▶ Work to be completed: Check each line of the material. Copy those containing "interest".

▶ Task material:
#####
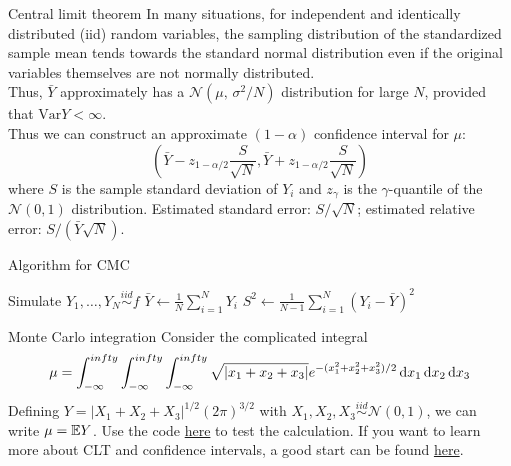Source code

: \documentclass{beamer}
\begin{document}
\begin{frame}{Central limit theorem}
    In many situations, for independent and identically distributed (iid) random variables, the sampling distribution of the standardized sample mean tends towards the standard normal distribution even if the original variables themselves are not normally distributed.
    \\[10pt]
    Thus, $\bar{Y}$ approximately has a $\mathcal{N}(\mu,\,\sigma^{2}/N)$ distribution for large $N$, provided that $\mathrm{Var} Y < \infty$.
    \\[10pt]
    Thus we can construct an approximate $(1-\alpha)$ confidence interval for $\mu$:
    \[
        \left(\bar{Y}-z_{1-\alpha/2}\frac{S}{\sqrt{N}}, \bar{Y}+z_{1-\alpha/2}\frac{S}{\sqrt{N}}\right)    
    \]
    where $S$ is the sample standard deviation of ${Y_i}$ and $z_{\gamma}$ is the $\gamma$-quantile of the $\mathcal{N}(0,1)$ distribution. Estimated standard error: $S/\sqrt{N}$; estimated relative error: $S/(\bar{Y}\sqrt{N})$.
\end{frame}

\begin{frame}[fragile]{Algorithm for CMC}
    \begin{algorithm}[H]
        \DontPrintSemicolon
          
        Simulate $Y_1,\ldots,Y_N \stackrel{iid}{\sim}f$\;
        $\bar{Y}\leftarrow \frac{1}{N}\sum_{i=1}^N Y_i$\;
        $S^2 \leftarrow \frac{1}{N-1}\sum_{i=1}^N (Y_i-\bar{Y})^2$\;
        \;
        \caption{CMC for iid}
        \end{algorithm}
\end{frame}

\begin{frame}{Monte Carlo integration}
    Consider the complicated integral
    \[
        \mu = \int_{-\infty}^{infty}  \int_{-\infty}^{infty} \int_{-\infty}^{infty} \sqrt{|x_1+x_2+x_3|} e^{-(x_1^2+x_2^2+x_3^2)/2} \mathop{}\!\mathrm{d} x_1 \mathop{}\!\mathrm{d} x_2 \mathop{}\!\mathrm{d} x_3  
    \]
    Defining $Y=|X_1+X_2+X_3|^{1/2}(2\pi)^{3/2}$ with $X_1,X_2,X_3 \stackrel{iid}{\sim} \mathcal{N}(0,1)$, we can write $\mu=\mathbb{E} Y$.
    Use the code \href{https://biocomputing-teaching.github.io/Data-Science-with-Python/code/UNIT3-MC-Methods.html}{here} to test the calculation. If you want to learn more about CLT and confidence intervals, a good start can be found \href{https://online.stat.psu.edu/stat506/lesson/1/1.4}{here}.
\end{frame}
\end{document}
#####
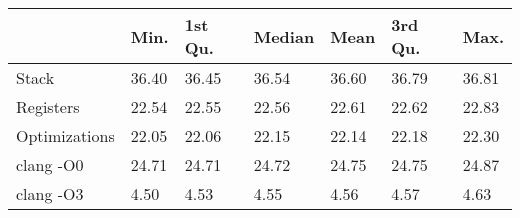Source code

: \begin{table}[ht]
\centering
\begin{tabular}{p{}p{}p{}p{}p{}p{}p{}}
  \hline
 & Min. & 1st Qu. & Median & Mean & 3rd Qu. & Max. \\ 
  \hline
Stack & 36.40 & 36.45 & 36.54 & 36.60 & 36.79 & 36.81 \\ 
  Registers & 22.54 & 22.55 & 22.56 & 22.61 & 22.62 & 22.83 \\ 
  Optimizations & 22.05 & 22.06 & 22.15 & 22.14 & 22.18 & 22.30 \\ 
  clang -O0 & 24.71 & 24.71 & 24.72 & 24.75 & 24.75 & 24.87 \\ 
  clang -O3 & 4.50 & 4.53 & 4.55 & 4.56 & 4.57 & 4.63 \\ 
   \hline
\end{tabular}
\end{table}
#####
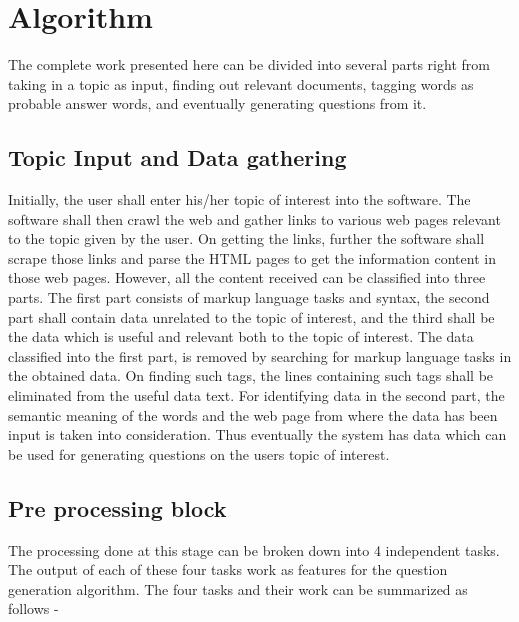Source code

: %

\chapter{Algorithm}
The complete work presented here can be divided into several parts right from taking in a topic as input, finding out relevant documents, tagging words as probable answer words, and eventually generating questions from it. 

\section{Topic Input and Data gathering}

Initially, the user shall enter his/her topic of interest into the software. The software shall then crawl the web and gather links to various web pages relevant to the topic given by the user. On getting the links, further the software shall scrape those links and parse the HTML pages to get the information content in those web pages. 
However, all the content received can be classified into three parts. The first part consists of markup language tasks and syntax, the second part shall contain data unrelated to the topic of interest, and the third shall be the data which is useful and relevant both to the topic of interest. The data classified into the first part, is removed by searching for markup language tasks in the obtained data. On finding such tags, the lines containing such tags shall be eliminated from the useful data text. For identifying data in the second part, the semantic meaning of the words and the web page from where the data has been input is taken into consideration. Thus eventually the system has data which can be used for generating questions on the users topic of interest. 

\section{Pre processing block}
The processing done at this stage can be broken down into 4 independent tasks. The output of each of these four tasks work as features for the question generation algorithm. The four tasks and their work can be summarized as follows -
#####
▶ Completed exercise:
Initially, the user shall enter his/her topic of interest into the software. The software shall then crawl the web and gather links to various web pages relevant to the topic given by the user. On getting the links, further the software shall scrape those links and parse the HTML pages to get the information content in those web pages. 
However, all the content received can be classified into three parts. The first part consists of markup language tasks and syntax, the second part shall contain data unrelated to the topic of interest, and the third shall be the data which is useful and relevant both to the topic of interest. The data classified into the first part, is removed by searching for markup language tasks in the obtained data. On finding such tags, the lines containing such tags shall be eliminated from the useful data text. For identifying data in the second part, the semantic meaning of the words and the web page from where the data has been input is taken into consideration. Thus eventually the system has data which can be used for generating questions on the users topic of interest. 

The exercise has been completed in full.